**PROBLEM DESCRIPTION:** Reproduce all lines of the listing below in which the word "zoom" occurs.

**RECORD SET:**
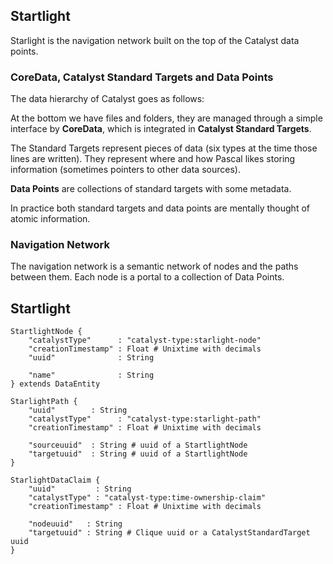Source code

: ## Startlight

Starlight is the navigation network built on the top of the Catalyst data points.

### CoreData, Catalyst Standard Targets and Data Points

The data hierarchy of Catalyst goes as follows:

At the bottom we have files and folders, they are managed through a simple interface by **CoreData**, which is integrated in **Catalyst Standard Targets**.

The Standard Targets represent pieces of data (six types at the time those lines are written). They represent where and how Pascal likes storing information (sometimes pointers to other data sources).

**Data Points** are collections of standard targets with some metadata.

In practice both standard targets and data points are mentally thought of atomic information.

### Navigation Network

The navigation network is a semantic network of nodes and the paths between them. Each node is a portal to a collection of Data Points.

## Startlight

```
StartlightNode {
    "catalystType"      : "catalyst-type:starlight-node"
    "creationTimestamp" : Float # Unixtime with decimals
    "uuid"              : String

    "name"              : String
} extends DataEntity

StarlightPath {
    "uuid"        : String
    "catalystType"      : "catalyst-type:starlight-path"
    "creationTimestamp" : Float # Unixtime with decimals

    "sourceuuid"  : String # uuid of a StartlightNode
    "targetuuid"  : String # uuid of a StartlightNode
}

StarlightDataClaim {
    "uuid"         : String
    "catalystType" : "catalyst-type:time-ownership-claim"
    "creationTimestamp" : Float # Unixtime with decimals

    "nodeuuid"   : String
    "targetuuid" : String # Clique uuid or a CatalystStandardTarget uuid
}
```
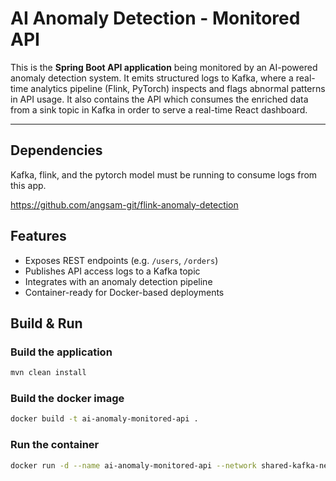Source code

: # AI Anomaly Detection - Monitored API

This is the **Spring Boot API application** being monitored by an AI-powered anomaly detection system. It emits structured logs to Kafka, where a real-time analytics pipeline (Flink, PyTorch) inspects and flags abnormal patterns in API usage. It also contains the API which consumes the enriched data from a sink topic in Kafka in order to serve a real-time React dashboard.

---

## Dependencies

Kafka, flink, and the pytorch model must be running to consume logs from this app.

https://github.com/angsam-git/flink-anomaly-detection

## Features

- Exposes REST endpoints (e.g. `/users`, `/orders`)
- Publishes API access logs to a Kafka topic
- Integrates with an anomaly detection pipeline
- Container-ready for Docker-based deployments

## Build & Run

### Build the application

```bash
mvn clean install
```

### Build the docker image
```bash
docker build -t ai-anomaly-monitored-api .
```

### Run the container
```bash
docker run -d --name ai-anomaly-monitored-api --network shared-kafka-net -p 8080:8080 ai-anomaly-monitored-api
```
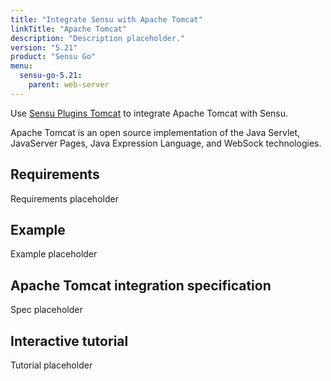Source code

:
 ```yaml
---
title: "Integrate Sensu with Apache Tomcat"
linkTitle: "Apache Tomcat"
description: "Description placeholder."
version: "5.21"
product: "Sensu Go"
menu:
  sensu-go-5.21:
    parent: web-server
---
```


Use [Sensu Plugins Tomcat][1] to integrate Apache Tomcat with Sensu.

Apache Tomcat is an open source implementation of the Java Servlet, JavaServer Pages, Java Expression Language, and WebSock technologies.

## Requirements

Requirements placeholder

## Example

Example placeholder

## Apache Tomcat integration specification

Spec placeholder

## Interactive tutorial

Tutorial placeholder


[1]: https://github.com/sensu-plugins/sensu-plugins-tomcat
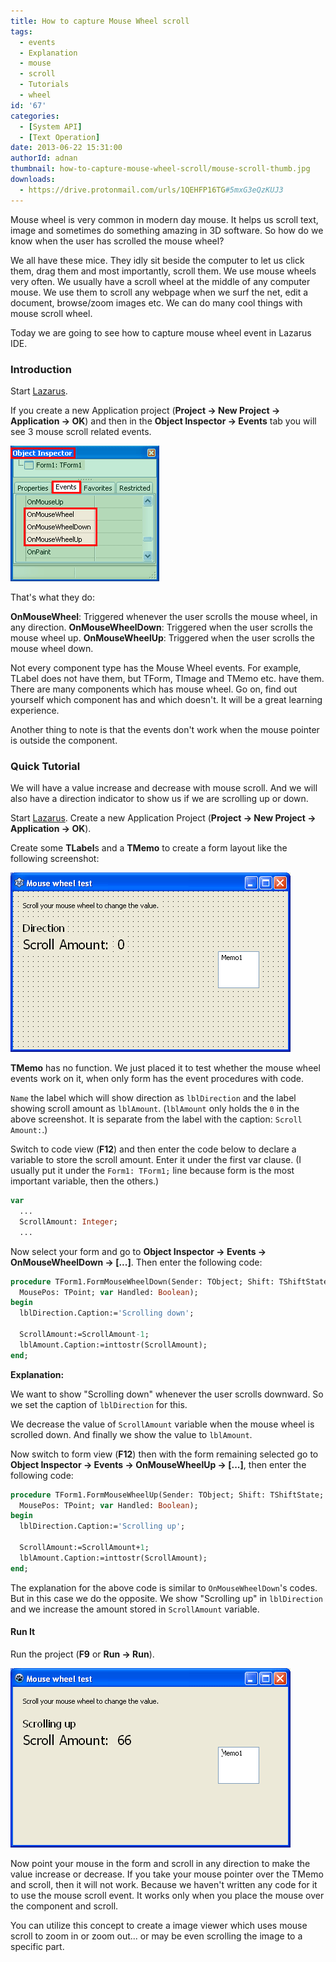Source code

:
 ```yaml
---
title: How to capture Mouse Wheel scroll
tags:
  - events
  - Explanation
  - mouse
  - scroll
  - Tutorials
  - wheel
id: '67'
categories:
  - [System API]
  - [Text Operation]
date: 2013-06-22 15:31:00
authorId: adnan
thumbnail: how-to-capture-mouse-wheel-scroll/mouse-scroll-thumb.jpg
downloads:
  - https://drive.protonmail.com/urls/1QEHFP16TG#5mxG3eQzKUJ3
---
```


Mouse wheel is very common in modern day mouse. It helps us scroll text, image and sometimes do something amazing in 3D software. So how do we know when the user has scrolled the mouse wheel?
<!-- more -->


We all have these mice. They idly sit beside the computer to let us click them, drag them and most importantly, scroll them. We use mouse wheels very often. We usually have a scroll wheel at the middle of any computer mouse. We use them to scroll any webpage when we surf the net, edit a document, browse/zoom images etc. We can do many cool things with mouse scroll wheel.

Today we are going to see how to capture mouse wheel event in Lazarus IDE.


### Introduction

Start [Lazarus](https://lazarus-ide.org).

If you create a new Application project (**Project -> New Project -> Application -> OK**) and then in the **Object Inspector -> Events** tab you will see 3 mouse scroll related events.


![Mouse wheel scroll events in Lazarus](how-to-capture-mouse-wheel-scroll/mouse-wheel-scroll-events-lazarus.gif "Mouse wheel scroll events in Lazarus")


That's what they do:

**OnMouseWheel**: Triggered whenever the user scrolls the mouse wheel, in any direction.
**OnMouseWheelDown**: Triggered when the user scrolls the mouse wheel up.
**OnMouseWheelUp**: Triggered when the user scrolls the mouse wheel down.


Not every component type has the Mouse Wheel events. For example, TLabel does not have them, but TForm, TImage and TMemo etc. have them. There are many components which has mouse wheel. Go on, find out yourself which component has and which doesn't. It will be a great learning experience.

Another thing to note is that the events don't work when the mouse pointer is outside the component.



### Quick Tutorial

We will have a value increase and decrease with mouse scroll. And we will also have a direction indicator to show us if we are scrolling up or down.

Start [Lazarus](http://www.lazarus.freepascal.org/).
Create a new Application Project (**Project -> New Project -> Application -> OK**).

Create some **TLabel**s and a **TMemo** to create a form layout like the following screenshot:


![](how-to-capture-mouse-wheel-scroll/mouse-wheel-frm-layout.gif)



**TMemo** has no function. We just placed it to test whether the mouse wheel events work on it, when only form has the event procedures with code.

`Name` the label which will show direction as `lblDirection` and the label showing scroll amount as `lblAmount`. (`lblAmount` only holds the `0` in the above screenshot. It is separate from the label with the caption: `Scroll Amount:`.)

Switch to code view (**F12**) and then enter the code below to declare a variable to store the scroll amount. Enter it under the first var clause. (I usually put it under the `Form1: TForm1;` line because form is the most important variable, then the others.)

```pascal
var
  ...
  ScrollAmount: Integer;
  ...
```

Now select your form and go to **Object Inspector -> Events -> OnMouseWheelDown -> \[...\]**. Then enter the following code:

```pascal
procedure TForm1.FormMouseWheelDown(Sender: TObject; Shift: TShiftState;
  MousePos: TPoint; var Handled: Boolean);
begin
  lblDirection.Caption:='Scrolling down';

  ScrollAmount:=ScrollAmount-1;
  lblAmount.Caption:=inttostr(ScrollAmount);
end;
```

**Explanation:**

We want to show "Scrolling down" whenever the user scrolls downward. So we set the caption of `lblDirection` for this.

We decrease the value of `ScrollAmount` variable when the mouse wheel is scrolled down. And finally we show the value to `lblAmount`.

Now switch to form view (**F12**) then with the form remaining selected go to **Object Inspector -> Events -> OnMouseWheelUp -> \[...\]**, then enter the following code:

```pascal
procedure TForm1.FormMouseWheelUp(Sender: TObject; Shift: TShiftState;
  MousePos: TPoint; var Handled: Boolean);
begin
  lblDirection.Caption:='Scrolling up';

  ScrollAmount:=ScrollAmount+1;
  lblAmount.Caption:=inttostr(ScrollAmount);
end;
```

The explanation for the above code is similar to `OnMouseWheelDown`'s codes. But in this case we do the opposite. We show "Scrolling up" in `lblDirection` and we increase the amount stored in `ScrollAmount` variable.


#### Run It

Run the project (**F9** or **Run -> Run**).


![Mouse wheel scroll events captured in Lazarus](how-to-capture-mouse-wheel-scroll/mouse-wheel-lazarus-project.gif "Mouse wheel scroll events captured in Lazarus")



Now point your mouse in the form and scroll in any direction to make the value increase or decrease. If you take your mouse pointer over the TMemo and scroll, then it will not work. Because we haven't written any code for it to use the mouse scroll event. It works only when you place the mouse over the component and scroll.

You can utilize this concept to create a image viewer which uses mouse scroll to zoom in or zoom out... or may be even scrolling the image to a specific part.
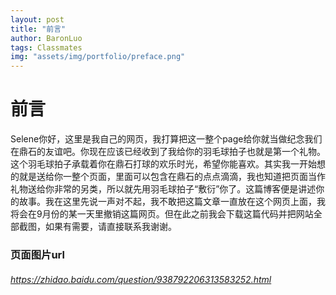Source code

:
 ```yaml
---
layout: post
title: "前言"
author: BaronLuo
tags: Classmates
img: "assets/img/portfolio/preface.png"
---
```


# 前言
Selene你好，这里是我自己的网页，我打算把这一整个page给你就当做纪念我们在鼎石的友谊吧。你现在应该已经收到了我给你的羽毛球拍子也就是第一个礼物。这个羽毛球拍子承载着你在鼎石打球的欢乐时光，希望你能喜欢。其实我一开始想的就是送给你一整个页面，里面可以包含在鼎石的点点滴滴，我也知道把页面当作礼物送给你非常的另类，所以就先用羽毛球拍子“敷衍”你了。这篇博客便是讲述你的故事。我在这里先说一声对不起，我不敢把这篇文章一直放在这个网页上面，我将会在9月份的某一天里撤销这篇网页。但在此之前我会下载这篇代码并把网站全部截图，如果有需要，请直接联系我谢谢。


### 页面图片url
###### *https://zhidao.baidu.com/question/938792206313583252.html*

**TASK ANSWER:**
We all have these mice. They idly sit beside the computer to let us click them, drag them and most importantly, scroll them. We use mouse wheels very often. We usually have a scroll wheel at the middle of any computer mouse. We use them to scroll any webpage when we surf the net, edit a document, browse/zoom images etc. We can do many cool things with mouse scroll wheel.
You can utilize this concept to create a image viewer which uses mouse scroll to zoom in or zoom out... or may be even scrolling the image to a specific part.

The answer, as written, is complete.